Can politicians learn anything from Mad Men? Communications Directors are always looking for ways to sell their Members. The days of simply writing a press release and e-mailing it to reporters has gone. It takes retail tactics to maintain relevancy in the media.
So we turn to the season four premier of Mad Men this past Sunday. Peggy and Pete device a scheme of having two women fight for a ham in a grocery store to generate exposure for their client. This stunt would certainly make Marketing Outrageously author Jon Spolestra proud. While the stunt landed one actress in jail and Peggy in hot water with her boss, it did work in generating sales for the client.
Now let’s transition to 2010 and today’s media environment. What can politicians do to make a splash? Obviously I am not advocating fighting in a supermarket, but healthy competition can be the solution.
Social media allows for interaction between Members of Congress and their constituents. While candidates search for volunteers to knock on doors and make phone calls as elections draw near, social media provides an avenue for continuous engagement throughout a Member’s term in office.
An effective social media strategy has Congressmen and Senators igniting their constituents’ passions. For instance, why not challenge a colleague on who has more Facebook or twitter followers? Maybe it can be a Republican versus a Democrat from a neighboring district or a border war between Senators from neighboring states.

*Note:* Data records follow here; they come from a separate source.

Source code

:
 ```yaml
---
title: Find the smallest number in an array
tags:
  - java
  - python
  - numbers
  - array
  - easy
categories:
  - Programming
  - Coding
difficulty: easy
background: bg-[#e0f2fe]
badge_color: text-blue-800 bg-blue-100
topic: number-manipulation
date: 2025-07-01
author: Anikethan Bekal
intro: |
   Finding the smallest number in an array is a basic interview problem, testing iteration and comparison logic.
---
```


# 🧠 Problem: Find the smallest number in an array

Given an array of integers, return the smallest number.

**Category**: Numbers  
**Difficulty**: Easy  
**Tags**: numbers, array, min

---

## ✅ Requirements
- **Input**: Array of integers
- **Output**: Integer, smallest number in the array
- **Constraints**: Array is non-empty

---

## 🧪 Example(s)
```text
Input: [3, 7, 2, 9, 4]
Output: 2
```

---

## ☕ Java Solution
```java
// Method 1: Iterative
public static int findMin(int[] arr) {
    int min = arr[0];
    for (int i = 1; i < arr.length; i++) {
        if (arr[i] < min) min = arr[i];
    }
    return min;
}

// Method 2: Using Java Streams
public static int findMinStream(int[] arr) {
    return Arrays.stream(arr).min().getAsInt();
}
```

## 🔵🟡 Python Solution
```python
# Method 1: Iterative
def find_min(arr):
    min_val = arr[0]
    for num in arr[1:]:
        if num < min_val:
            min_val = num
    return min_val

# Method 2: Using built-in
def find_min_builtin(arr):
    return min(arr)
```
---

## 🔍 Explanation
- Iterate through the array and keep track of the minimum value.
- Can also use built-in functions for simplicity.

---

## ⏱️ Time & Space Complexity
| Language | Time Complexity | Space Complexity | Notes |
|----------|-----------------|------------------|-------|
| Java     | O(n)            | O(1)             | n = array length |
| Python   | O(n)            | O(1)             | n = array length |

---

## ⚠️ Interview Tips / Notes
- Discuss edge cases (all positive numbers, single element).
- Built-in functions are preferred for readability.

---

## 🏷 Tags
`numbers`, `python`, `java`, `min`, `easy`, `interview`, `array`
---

We saw a small snippet of this recently when the Republican and Democratic parties engaged in a six-week battle on who could add the most followers on Facebook. Regardless of who won, both sides realized significant increases in their social media following. This tactic could be even more effective on an individual basis, as polling consistently shows that constituents have a more favorably opinion of their individual representative than for the entire party.
Another example is the Republicans recently unleashed “You Cut” campaign. Whether you agree with the premise of the initiative or not, one has to admire its ability to generate enthusiasm among core Republican supporters. Many Republican members marketed the program on their social media sites and the party collected hundreds of thousands of names to solicit for the upcoming 2010 election.
Don Draper may have not liked Peggy’s stunt to sell hams but the goal is to increase exposure for the client and she succeeded. Politicians have the tools at their disposal to make a splash using little, if any, money. And considering the 140 character limitations of the public’s attention span, they better start using those tools to make headlines.